I dati utilizzati per addestrare i modelli provenivano dal Roadmap Epigenomics Project e da una raccolta internazionale di dati chiamata Pan-Cancer Analysis of Whole Genomes (PCAWG). L’analisi del modello di questi dati ha fornito ai ricercatori una mappa del tasso di mutazione previsto e ha permesso loro di confrontare i cambiamenti in qualsiasi punto del genoma.

Utilizzando questo modello, il team del MIT è stato in grado di aggiungere nuove mutazioni driver al panorama noto. Attualmente, quando i tumori vengono sottoposti a screening alla ricerca delle mutazioni che causano il cancro, un driver noto si presenta circa due terzi delle volte. I nuovi risultati dello studio del MIT incrementano la conoscenza del driver per un ulteriore 5-10% di pazienti.

Un tipo di mutazione non codificante su cui si sono concentrati i ricercatori è chiamato “mutazioni di giunzione criptiche”. Utilizzando il loro modello, i ricercatori hanno scoperto che questo tipo di mutazioni sembrano ostacolare il lavoro dei geni oncosoppressori, nel senso che in loro presenza i soppressori tumorali si uniscono in modo errato, smettono di funzionare e la cellula perde una delle sue difese contro il cancro. Il numero di siti di giunzione criptici che i ricercatori hanno trovato in questo studio rappresenta circa il 5% delle mutazioni driver trovate nei geni oncosoppressori.

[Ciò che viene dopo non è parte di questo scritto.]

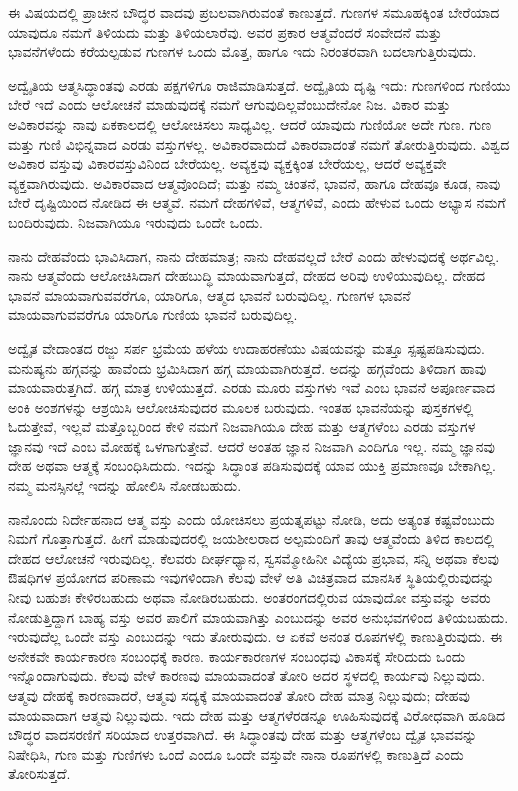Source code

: \vskip 0.2cm

ಈ ವಿಷಯದಲ್ಲಿ ಪ್ರಾಚೀನ ಬೌದ್ಧರ ವಾದವು ಪ್ರಬಲವಾಗಿರುವಂತೆ ಕಾಣುತ್ತದೆ. ಗುಣಗಳ ಸಮೂಹಕ್ಕಿಂತ ಬೇರೆಯಾದ ಯಾವುದೂ ನಮಗೆ ತಿಳಿಯದು ಮತ್ತು ತಿಳಿಯಲಾರೆವು. ಅವರ ಪ್ರಕಾರ ಆತ್ಮವೆಂದರೆ ಸಂವೇದನೆ ಮತ್ತು ಭಾವನೆಗಳೆಂದು ಕರೆಯಲ್ಪಡುವ ಗುಣಗಳ ಒಂದು ಮೊತ್ತ, ಹಾಗೂ ಇದು ನಿರಂತರವಾಗಿ ಬದಲಾಗುತ್ತಿರುವುದು. 

\vskip 0.2cm

ಅದ್ವೈತಿಯ ಆತ್ಮಸಿದ್ಧಾಂತವು ಎರಡು ಪಕ್ಷಗಳಿಗೂ ರಾಜಿಮಾಡಿಸುತ್ತದೆ. ಅದ್ವೈತಿಯ ದೃಷ್ಟಿ ಇದು: ಗುಣಗಳಿಂದ ಗುಣಿಯು ಬೇರೆ ಇದೆ ಎಂದು ಆಲೋಚನೆ ಮಾಡುವುದಕ್ಕೆ ನಮಗೆ ಆಗುವುದಿಲ್ಲವೆಂಬುದೇನೋ ನಿಜ. ವಿಕಾರ ಮತ್ತು ಅವಿಕಾರವನ್ನು ನಾವು ಏಕಕಾಲದಲ್ಲಿ ಆಲೋಚಿಸಲು ಸಾಧ್ಯವಿಲ್ಲ. ಆದರೆ ಯಾವುದು ಗುಣಿಯೋ ಅದೇ ಗುಣ. ಗುಣ ಮತ್ತು ಗುಣಿ ವಿಭಿನ್ನವಾದ ಎರಡು ವಸ್ತುಗಳಲ್ಲ. ಅವಿಕಾರವಾದುದೆ ವಿಕಾರವಾದಂತೆ ನಮಗೆ ತೋರುತ್ತಿರುವುದು. ವಿಶ್ವದ ಅವಿಕಾರ ವಸ್ತುವು ವಿಕಾರವಸ್ತುವಿನಿಂದ ಬೇರೆಯಲ್ಲ. ಅವ್ಯಕ್ತವು ವ್ಯಕ್ತಕ್ಕಿಂತ ಬೇರೆಯಲ್ಲ, ಆದರೆ ಅವ್ಯಕ್ತವೇ ವ್ಯಕ್ತವಾಗಿರುವುದು. ಅವಿಕಾರವಾದ ಆತ್ಮವೊಂದಿದೆ; ಮತ್ತು ನಮ್ಮ ಚಿಂತನೆ, ಭಾವನೆ, ಹಾಗೂ ದೇಹವೂ ಕೂಡ, ನಾವು ಬೇರೆ ದೃಷ್ಟಿಯಿಂದ ನೋಡಿದ ಈ ಆತ್ಮವೆ. ನಮಗೆ ದೇಹಗಳಿವೆ, ಆತ್ಮಗಳಿವೆ, ಎಂದು ಹೇಳುವ ಒಂದು ಅಭ್ಯಾಸ ನಮಗೆ ಬಂದಿರುವುದು. ನಿಜವಾಗಿಯೂ ಇರುವುದು ಒಂದೇ ಒಂದು. 

\vskip 0.2cm

ನಾನು ದೇಹವೆಂದು ಭಾವಿಸಿದಾಗ, ನಾನು ದೇಹಮಾತ್ರ; ನಾನು ದೇಹವಲ್ಲದೆ ಬೇರೆ ಎಂದು ಹೇಳುವುದಕ್ಕೆ ಅರ್ಥವಿಲ್ಲ. ನಾನು ಆತ್ಮವೆಂದು ಆಲೋಚಿಸಿದಾಗ ದೇಹಬುದ್ಧಿ ಮಾಯವಾಗುತ್ತದೆ, ದೇಹದ ಅರಿವು ಉಳಿಯುವುದಿಲ್ಲ. ದೇಹದ ಭಾವನೆ ಮಾಯವಾಗುವವರೆಗೂ, ಯಾರಿಗೂ, ಆತ್ಮದ ಭಾವನೆ ಬರುವುದಿಲ್ಲ. ಗುಣಗಳ ಭಾವನೆ ಮಾಯವಾಗುವವರೆಗೂ ಯಾರಿಗೂ ಗುಣಿಯ ಭಾವನೆ ಬರುವುದಿಲ್ಲ. 

\vskip 0.2cm

ಅದ್ವೈತ ವೇದಾಂತದ ರಜ್ಜು ಸರ್ಪ ಭ್ರಮೆಯ ಹಳೆಯ ಉದಾಹರಣೆಯು ವಿಷಯವನ್ನು ಮತ್ತೂ ಸ್ಪಷ್ಟಪಡಿಸುವುದು. ಮನುಷ್ಯನು ಹಗ್ಗವನ್ನು ಹಾವೆಂದು ಭ್ರಮಿಸಿದಾಗ ಹಗ್ಗ ಮಾಯವಾಗಿರುತ್ತದೆ. ಅದನ್ನು ಹಗ್ಗವೆಂದು ತಿಳಿದಾಗ ಹಾವು ಮಾಯವಾರುತ್ತಗಿದೆ. ಹಗ್ಗ ಮಾತ್ರ ಉಳಿಯುತ್ತದೆ. ಎರಡು ಮೂರು ವಸ್ತುಗಳು ಇವೆ ಎಂಬ ಭಾವನೆ ಅಪೂರ್ಣವಾದ ಅಂಕಿ ಅಂಶಗಳನ್ನು ಆಶ್ರಯಿಸಿ ಆಲೋಚಿಸುವುದರ ಮೂಲಕ ಬರುವುದು. ಇಂತಹ ಭಾವನೆಯನ್ನು ಪುಸ್ತಕಗಳಲ್ಲಿ ಓದುತ್ತೇವೆ, ಇಲ್ಲವೆ ಮತ್ತೊಬ್ಬರಿಂದ ಕೇಳಿ ನಮಗೆ ನಿಜವಾಗಿಯೂ ದೇಹ ಮತ್ತು ಆತ್ಮಗಳೆಂಬ ಎರಡು ವಸ್ತುಗಳ ಜ್ಞಾನವು ಇದೆ ಎಂಬ ಮೋಹಕ್ಕೆ ಒಳಗಾಗುತ್ತೇವೆ. ಆದರೆ ಅಂತಹ ಜ್ಞಾನ ನಿಜವಾಗಿ ಎಂದಿಗೂ ಇಲ್ಲ. ನಮ್ಮ ಜ್ಞಾನವು ದೇಹ ಅಥವಾ ಆತ್ಮಕ್ಕೆ ಸಂಬಂಧಿಸಿದುದು. ಇದನ್ನು ಸಿದ್ಧಾಂತ ಪಡಿಸುವುದಕ್ಕೆ ಯಾವ ಯುಕ್ತಿ ಪ್ರಮಾಣವೂ ಬೇಕಾಗಿಲ್ಲ. ನಮ್ಮ ಮನಸ್ಸಿನಲ್ಲೆ ಇದನ್ನು ಹೋಲಿಸಿ ನೋಡಬಹುದು. 

\vskip 0.2cm

ನಾನೊಂದು ನಿರ್ದೇಹನಾದ ಆತ್ಮ ವಸ್ತು ಎಂದು ಯೋಚಿಸಲು ಪ್ರಯತ್ನಪಟ್ಟು ನೋಡಿ, ಅದು ಅತ್ಯಂತ ಕಷ್ಟವೆಂಬುದು ನಿಮಗೆ ಗೊತ್ತಾಗುತ್ತದೆ. ಹೀಗೆ ಮಾಡುವುದರಲ್ಲಿ ಜಯಶೀಲರಾದ ಅಲ್ಪಮಂದಿಗೆ ತಾವು ಆತ್ಮವೆಂದು ತಿಳಿದ ಕಾಲದಲ್ಲಿ ದೇಹದ ಆಲೋಚನೆ ಇರುವುದಿಲ್ಲ. ಕೆಲವರು ದೀರ್ಘಧ್ಯಾನ, ಸ್ವಸಮ್ಮೋಹಿನೀ ವಿದ್ಯೆಯ ಪ್ರಭಾವ, ಸನ್ನಿ ಅಥವಾ ಕೆಲವು ಔಷಧಿಗಳ ಪ್ರಯೋಗದ ಪರಿಣಾಮ ಇವುಗಳಿಂದಾಗಿ ಕೆಲವು ವೇಳೆ ಅತಿ ವಿಚಿತ್ರವಾದ ಮಾನಸಿಕ ಸ್ಥಿತಿಯಲ್ಲಿರುವುದನ್ನು ನೀವು ಬಹುಶಃ ಕೇಳಿರಬಹುದು ಅಥವಾ ನೋಡಿರಬಹುದು. ಅಂತರಂಗದಲ್ಲಿರುವ ಯಾವುದೋ ವಸ್ತುವನ್ನು ಅವರು ನೋಡುತ್ತಿದ್ದಾಗ ಬಾಹ್ಯ ವಸ್ತು ಅವರ ಪಾಲಿಗೆ ಮಾಯವಾಗಿತ್ತು ಎಂಬುದನ್ನು ಅವರ ಅನುಭವಗಳಿಂದ ತಿಳಿಯಬಹುದು. ಇರುವುದೆಲ್ಲ ಒಂದೇ ವಸ್ತು ಎಂಬುದನ್ನು ಇದು ತೋರುವುದು. ಆ ಏಕವೆ ಅನಂತ ರೂಪಗಳಲ್ಲಿ ಕಾಣುತ್ತಿರುವುದು. ಈ ಅನೇಕವೇ ಕಾರ್ಯಕಾರಣ ಸಂಬಂಧಕ್ಕೆ ಕಾರಣ. ಕಾರ್ಯಕಾರಣಗಳ ಸಂಬಂಧವು ವಿಕಾಸಕ್ಕೆ ಸೇರಿದುದು ಒಂದು ಇನ್ನೊಂದಾಗುವುದು. ಕೆಲವು ವೇಳೆ ಕಾರಣವು ಮಾಯವಾದಂತೆ ತೋರಿ ಅದರ ಸ್ಥಳದಲ್ಲಿ ಕಾರ್ಯವು ನಿಲ್ಲುವುದು. ಆತ್ಮವು ದೇಹಕ್ಕೆ ಕಾರಣವಾದರೆ, ಆತ್ಮವು ಸದ್ಯಕ್ಕೆ ಮಾಯವಾದಂತೆ ತೋರಿ ದೇಹ ಮಾತ್ರ ನಿಲ್ಲುವುದು; ದೇಹವು ಮಾಯವಾದಾಗ ಆತ್ಮವು ನಿಲ್ಲುವುದು. ಇದು ದೇಹ ಮತ್ತು ಆತ್ಮಗಳೆರಡನ್ನೂ ಊಹಿಸುವುದಕ್ಕೆ ವಿರೋಧವಾಗಿ ಹೂಡಿದ ಬೌದ್ಧರ ವಾದಸರಣಿಗೆ ಸರಿಯಾದ ಉತ್ತರವಾಗಿದೆ. ಈ ಸಿದ್ಧಾಂತವು ದೇಹ ಮತ್ತು ಆತ್ಮಗಳೆಂಬ ದ್ವೈತ ಭಾವವನ್ನು ನಿಷೇಧಿಸಿ, ಗುಣ ಮತ್ತು ಗುಣಿಗಳು ಒಂದೆ ಎಂದೂ ಒಂದೇ ವಸ್ತುವೇ ನಾನಾ ರೂಪಗಳಲ್ಲಿ ಕಾಣುತ್ತಿದೆ ಎಂದು ತೋರಿಸುತ್ತದೆ.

Una volta compreso il meccanismo, si può cercare di intervenire. Una possibile terapia ancora in fase di sviluppo utilizza brevi filamenti di RNA chiamati oligonucleotidi antisenso (ASO) per “rattoppare” un pezzo mutato di DNA con la sequenza corretta. “Se scompare la mutazione, si risolve il problema perché quei geni oncosoppressori potrebbero continuare a funzionare e forse combattere il cancro”, afferma Adam U. Yaari dello CSALT. 

I ricercatori hanno anche utilizzato il loro modello per indagare se mutazioni comuni già note potrebbero causare anche altri tipi di cancro. Per esempio, i ricercatori hanno scoperto che BRAF, precedentemente collegato al melanoma, contribuisce anche alla progressione della malattia in percentuali minori in altri tipi di cancro, inclusi pancreas, fegato e gastroesofageo.

“Ciò dice che in realtà c’è spesso sovrapposizione tra il panorama dei driver comuni e quello dei driver rari. Questo dato offre l’opportunità di un reimpiego terapeutico”, conclude Sherman, non solo per un tipo specifico di tumore, ma per una gamma più estesa”.